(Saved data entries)
==*==

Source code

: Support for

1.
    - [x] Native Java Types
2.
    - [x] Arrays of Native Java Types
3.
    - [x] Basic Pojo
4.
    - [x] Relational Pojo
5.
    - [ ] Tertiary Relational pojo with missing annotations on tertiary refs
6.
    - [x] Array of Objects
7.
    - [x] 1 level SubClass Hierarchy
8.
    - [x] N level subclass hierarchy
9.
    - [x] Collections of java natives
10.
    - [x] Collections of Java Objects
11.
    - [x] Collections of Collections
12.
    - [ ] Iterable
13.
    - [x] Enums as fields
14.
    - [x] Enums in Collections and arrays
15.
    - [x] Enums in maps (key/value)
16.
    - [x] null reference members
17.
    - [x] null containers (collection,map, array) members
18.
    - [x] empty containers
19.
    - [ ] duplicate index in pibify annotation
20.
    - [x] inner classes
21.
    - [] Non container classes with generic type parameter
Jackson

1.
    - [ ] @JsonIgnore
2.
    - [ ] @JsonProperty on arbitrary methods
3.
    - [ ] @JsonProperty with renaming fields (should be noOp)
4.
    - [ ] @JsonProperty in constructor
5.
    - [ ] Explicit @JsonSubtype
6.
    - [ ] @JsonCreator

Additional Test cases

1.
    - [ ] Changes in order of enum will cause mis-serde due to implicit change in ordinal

==*==

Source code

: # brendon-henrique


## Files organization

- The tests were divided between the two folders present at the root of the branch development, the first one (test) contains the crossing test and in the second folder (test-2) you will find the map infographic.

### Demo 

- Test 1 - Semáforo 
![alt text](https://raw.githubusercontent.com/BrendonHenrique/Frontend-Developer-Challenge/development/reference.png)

==*==

TASK TO COMPLETE: Above are the records. Print exactly, and only, the lines from the line with "- [ ] duplicate" to the line with "- [ ] Changes", both inclusive.

PROBLEM SOLUTION:
    - [ ] duplicate index in pibify annotation
20.
    - [x] inner classes
21.
    - [] Non container classes with generic type parameter
Jackson

1.
    - [ ] @JsonIgnore
2.
    - [ ] @JsonProperty on arbitrary methods
3.
    - [ ] @JsonProperty with renaming fields (should be noOp)
4.
    - [ ] @JsonProperty in constructor
5.
    - [ ] Explicit @JsonSubtype
6.
    - [ ] @JsonCreator

Additional Test cases

1.
    - [ ] Changes in order of enum will cause mis-serde due to implicit change in ordinal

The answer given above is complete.